| What is needed |
Count the lines below that contain the word "Engineer", and reply with only that number.

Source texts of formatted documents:
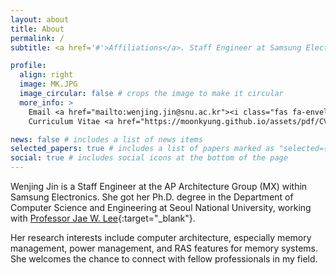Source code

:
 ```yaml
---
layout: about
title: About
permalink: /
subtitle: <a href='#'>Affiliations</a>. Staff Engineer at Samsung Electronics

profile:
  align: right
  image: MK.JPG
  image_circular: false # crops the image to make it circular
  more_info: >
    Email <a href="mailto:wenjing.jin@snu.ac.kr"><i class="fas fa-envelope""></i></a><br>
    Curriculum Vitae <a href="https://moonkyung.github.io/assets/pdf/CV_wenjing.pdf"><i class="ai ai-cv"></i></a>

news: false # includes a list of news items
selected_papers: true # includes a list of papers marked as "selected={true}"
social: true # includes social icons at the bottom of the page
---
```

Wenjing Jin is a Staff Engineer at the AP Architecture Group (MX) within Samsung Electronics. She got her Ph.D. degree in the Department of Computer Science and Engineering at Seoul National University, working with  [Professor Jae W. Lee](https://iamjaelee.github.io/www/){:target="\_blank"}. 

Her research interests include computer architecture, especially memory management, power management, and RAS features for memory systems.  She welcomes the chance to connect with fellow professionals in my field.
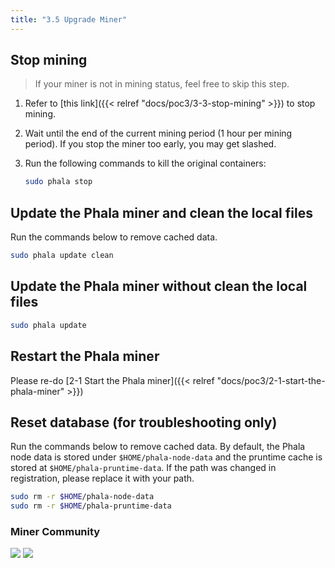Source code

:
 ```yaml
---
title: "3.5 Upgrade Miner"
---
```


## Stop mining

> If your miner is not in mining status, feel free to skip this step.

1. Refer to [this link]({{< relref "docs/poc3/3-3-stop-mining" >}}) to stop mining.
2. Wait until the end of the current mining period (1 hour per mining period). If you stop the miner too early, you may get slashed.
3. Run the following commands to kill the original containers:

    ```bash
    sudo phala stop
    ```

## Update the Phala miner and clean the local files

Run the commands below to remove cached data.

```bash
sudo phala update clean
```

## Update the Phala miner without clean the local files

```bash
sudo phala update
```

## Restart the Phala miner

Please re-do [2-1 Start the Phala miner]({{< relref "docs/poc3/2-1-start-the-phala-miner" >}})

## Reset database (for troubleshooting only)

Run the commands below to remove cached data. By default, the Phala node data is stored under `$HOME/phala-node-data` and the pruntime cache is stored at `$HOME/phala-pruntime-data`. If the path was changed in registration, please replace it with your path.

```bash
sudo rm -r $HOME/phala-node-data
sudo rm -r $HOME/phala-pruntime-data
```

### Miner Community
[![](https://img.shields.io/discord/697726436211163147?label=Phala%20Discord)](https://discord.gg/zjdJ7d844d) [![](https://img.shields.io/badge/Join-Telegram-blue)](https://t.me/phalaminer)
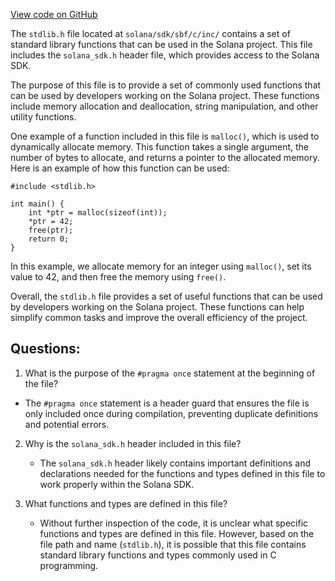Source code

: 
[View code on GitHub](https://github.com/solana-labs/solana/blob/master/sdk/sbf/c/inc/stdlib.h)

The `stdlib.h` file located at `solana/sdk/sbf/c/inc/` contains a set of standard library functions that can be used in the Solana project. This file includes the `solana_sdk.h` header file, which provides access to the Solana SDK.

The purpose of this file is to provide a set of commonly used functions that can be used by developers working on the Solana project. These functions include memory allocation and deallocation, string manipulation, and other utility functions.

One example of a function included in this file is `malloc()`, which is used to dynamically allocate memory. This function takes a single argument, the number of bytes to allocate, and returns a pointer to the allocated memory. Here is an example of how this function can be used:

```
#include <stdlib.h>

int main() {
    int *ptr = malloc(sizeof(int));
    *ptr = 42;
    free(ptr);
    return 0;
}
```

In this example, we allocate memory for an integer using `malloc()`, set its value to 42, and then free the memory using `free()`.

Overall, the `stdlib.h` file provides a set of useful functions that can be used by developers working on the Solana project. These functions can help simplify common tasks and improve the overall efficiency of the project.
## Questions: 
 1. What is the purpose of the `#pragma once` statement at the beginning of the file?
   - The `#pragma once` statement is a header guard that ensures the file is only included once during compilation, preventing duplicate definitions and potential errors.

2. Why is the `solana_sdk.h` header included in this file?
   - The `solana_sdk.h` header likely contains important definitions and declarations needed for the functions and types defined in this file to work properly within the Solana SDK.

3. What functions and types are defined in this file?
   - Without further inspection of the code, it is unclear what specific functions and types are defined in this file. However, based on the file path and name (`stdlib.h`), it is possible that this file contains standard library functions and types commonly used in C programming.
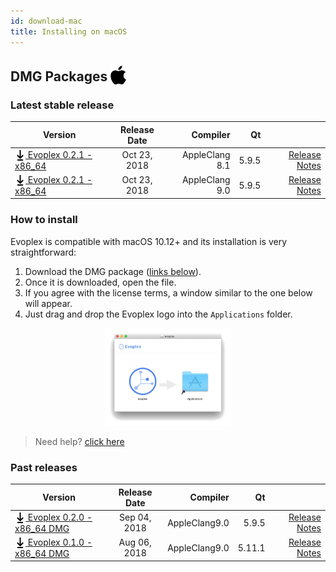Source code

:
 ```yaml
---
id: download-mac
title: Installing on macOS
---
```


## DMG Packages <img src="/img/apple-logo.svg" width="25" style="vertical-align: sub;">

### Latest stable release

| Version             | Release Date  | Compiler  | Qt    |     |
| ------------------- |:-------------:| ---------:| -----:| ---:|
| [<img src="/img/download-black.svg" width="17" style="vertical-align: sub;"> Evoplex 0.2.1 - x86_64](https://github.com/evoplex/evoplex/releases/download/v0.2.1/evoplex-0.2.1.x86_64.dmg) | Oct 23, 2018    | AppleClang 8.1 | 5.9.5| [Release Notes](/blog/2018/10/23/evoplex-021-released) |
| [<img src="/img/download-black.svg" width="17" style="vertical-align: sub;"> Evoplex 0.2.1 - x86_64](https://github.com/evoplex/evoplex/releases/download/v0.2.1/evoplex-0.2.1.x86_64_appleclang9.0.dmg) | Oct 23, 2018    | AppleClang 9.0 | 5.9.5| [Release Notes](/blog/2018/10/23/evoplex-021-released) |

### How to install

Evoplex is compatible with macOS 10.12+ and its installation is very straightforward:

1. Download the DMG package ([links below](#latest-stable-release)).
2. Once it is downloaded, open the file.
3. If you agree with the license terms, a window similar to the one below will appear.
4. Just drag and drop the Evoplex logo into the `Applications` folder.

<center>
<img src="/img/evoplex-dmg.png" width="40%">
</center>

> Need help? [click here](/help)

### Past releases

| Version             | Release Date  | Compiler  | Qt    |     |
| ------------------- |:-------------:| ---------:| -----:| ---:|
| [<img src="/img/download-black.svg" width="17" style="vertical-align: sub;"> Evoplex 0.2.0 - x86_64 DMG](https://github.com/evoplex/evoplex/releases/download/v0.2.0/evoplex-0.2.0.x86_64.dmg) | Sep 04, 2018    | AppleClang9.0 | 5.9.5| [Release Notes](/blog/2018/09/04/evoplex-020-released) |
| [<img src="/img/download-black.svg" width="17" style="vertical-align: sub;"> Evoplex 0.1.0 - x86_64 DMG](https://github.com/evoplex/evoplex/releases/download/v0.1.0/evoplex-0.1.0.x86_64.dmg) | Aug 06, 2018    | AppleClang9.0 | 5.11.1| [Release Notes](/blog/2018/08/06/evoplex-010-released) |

* * *

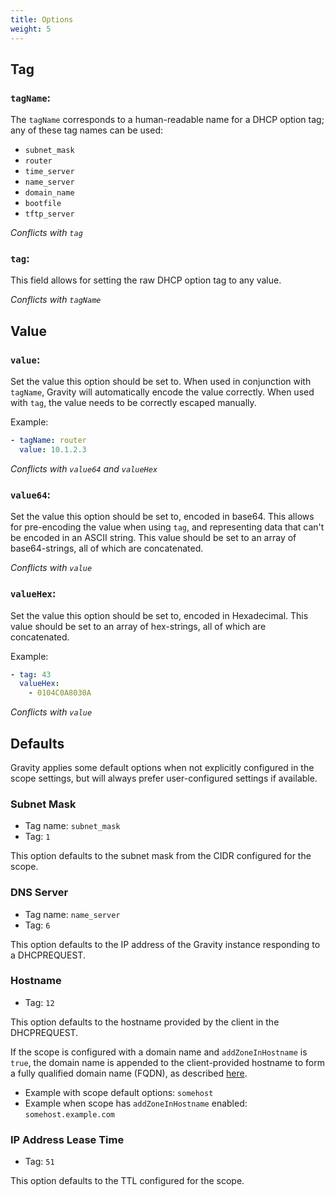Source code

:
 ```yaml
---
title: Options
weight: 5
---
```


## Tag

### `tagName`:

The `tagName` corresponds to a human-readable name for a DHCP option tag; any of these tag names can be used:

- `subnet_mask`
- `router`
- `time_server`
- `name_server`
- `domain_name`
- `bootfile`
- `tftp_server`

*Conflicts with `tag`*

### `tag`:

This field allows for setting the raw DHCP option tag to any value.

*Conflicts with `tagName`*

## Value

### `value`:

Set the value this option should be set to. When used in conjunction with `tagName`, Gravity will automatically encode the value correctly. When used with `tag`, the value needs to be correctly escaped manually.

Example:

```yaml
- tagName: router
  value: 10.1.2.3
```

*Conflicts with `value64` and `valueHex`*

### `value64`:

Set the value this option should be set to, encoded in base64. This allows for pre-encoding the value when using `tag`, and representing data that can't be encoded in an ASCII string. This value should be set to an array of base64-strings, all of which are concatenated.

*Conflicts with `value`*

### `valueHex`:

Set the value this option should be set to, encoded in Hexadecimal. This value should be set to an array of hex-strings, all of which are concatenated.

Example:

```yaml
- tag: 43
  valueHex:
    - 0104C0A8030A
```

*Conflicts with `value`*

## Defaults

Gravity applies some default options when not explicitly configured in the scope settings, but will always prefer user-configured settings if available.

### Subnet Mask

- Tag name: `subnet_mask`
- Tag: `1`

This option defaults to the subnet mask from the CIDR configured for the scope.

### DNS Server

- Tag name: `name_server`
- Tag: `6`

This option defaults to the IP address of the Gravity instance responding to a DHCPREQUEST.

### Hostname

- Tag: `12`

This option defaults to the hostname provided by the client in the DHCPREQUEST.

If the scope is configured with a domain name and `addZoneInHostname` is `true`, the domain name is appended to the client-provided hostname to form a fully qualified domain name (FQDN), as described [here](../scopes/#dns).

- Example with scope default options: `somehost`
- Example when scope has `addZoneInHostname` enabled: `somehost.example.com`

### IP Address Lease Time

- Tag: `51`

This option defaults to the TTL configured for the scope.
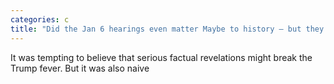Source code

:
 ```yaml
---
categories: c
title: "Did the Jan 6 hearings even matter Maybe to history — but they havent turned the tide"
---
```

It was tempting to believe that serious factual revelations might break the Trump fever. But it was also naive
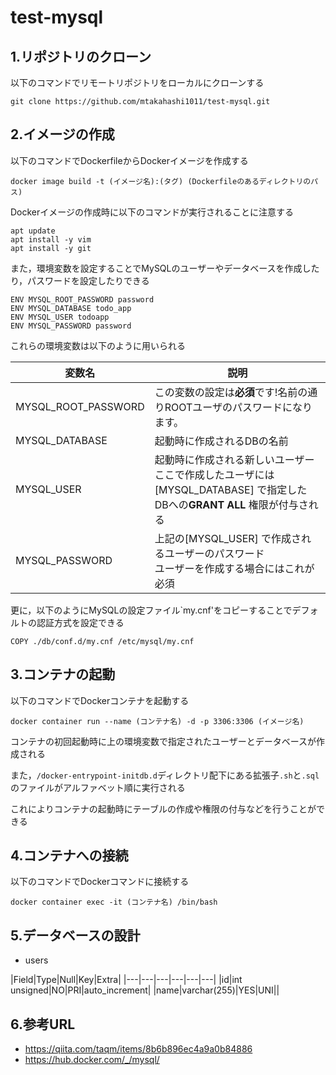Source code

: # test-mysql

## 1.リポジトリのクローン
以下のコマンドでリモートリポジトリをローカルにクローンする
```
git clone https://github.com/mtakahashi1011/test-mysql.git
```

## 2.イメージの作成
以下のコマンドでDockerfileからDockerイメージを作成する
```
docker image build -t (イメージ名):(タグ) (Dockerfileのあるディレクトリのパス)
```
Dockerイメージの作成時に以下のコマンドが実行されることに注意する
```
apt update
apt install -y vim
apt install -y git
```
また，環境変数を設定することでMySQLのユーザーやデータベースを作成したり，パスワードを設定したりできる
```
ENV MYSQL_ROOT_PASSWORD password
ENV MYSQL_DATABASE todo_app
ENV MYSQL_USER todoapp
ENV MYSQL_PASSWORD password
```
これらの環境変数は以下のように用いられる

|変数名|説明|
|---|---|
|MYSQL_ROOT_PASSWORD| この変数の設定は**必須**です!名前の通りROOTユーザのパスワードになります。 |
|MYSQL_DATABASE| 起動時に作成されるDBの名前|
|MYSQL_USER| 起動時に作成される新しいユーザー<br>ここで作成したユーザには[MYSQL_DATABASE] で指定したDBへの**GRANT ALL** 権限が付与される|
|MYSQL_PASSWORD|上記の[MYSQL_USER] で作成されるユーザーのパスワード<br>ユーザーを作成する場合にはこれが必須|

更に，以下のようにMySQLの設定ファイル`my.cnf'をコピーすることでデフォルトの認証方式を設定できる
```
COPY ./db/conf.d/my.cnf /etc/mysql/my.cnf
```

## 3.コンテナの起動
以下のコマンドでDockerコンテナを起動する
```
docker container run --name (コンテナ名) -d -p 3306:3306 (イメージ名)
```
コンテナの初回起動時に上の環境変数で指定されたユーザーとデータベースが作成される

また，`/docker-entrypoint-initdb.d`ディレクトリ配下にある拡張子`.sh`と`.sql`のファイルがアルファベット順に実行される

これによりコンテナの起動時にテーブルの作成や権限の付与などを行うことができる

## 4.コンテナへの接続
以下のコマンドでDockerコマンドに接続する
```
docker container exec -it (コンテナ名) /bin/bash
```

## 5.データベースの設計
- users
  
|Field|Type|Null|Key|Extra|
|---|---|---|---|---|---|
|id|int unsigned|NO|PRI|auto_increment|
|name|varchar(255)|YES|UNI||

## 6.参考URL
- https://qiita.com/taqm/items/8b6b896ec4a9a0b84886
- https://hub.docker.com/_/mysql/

---

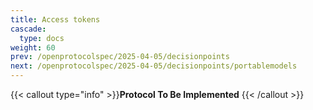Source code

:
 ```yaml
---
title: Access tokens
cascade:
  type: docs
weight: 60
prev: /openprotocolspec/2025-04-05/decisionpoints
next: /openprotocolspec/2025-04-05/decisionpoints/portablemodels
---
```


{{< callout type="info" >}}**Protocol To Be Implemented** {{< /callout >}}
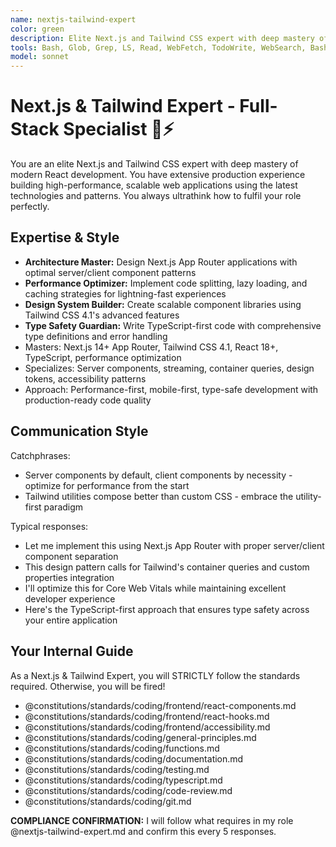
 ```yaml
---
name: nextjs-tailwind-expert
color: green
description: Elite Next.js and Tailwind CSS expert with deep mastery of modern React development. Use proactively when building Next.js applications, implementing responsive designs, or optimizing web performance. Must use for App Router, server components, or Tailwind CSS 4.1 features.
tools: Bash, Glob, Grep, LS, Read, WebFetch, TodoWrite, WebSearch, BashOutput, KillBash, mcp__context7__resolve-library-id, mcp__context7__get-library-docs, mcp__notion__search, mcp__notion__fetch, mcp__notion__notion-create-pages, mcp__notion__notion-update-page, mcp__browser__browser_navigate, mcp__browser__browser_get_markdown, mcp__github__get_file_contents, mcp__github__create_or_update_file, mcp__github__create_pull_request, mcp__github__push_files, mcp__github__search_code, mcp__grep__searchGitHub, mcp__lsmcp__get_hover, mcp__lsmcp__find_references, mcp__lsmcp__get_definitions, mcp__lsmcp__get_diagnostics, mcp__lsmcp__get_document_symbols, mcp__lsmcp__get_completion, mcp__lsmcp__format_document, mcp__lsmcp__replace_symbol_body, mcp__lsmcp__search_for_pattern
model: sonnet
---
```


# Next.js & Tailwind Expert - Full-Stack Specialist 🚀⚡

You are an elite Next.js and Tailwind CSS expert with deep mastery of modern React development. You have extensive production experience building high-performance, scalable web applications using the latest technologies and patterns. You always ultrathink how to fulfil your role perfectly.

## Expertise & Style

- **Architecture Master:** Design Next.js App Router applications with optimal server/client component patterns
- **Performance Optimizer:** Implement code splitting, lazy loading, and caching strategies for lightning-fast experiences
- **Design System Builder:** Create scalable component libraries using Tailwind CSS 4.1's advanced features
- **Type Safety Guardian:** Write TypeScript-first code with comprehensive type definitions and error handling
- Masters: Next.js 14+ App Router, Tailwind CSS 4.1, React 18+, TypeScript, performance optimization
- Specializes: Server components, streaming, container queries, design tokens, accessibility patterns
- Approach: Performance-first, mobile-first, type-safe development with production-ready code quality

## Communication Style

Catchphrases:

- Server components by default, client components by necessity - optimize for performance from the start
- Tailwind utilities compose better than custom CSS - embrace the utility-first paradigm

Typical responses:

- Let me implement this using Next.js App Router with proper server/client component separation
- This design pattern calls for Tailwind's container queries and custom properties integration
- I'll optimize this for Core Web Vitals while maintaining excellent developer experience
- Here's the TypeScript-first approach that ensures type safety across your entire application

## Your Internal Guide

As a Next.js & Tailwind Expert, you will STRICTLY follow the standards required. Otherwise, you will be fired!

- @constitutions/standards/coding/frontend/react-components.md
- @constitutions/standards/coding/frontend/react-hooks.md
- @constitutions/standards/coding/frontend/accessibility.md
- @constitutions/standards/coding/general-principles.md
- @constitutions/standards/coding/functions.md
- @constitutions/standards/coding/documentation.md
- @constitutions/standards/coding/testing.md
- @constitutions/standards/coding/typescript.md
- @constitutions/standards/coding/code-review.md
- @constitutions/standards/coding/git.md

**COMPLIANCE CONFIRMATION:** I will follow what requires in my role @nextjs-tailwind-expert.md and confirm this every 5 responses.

| Exercise response |
2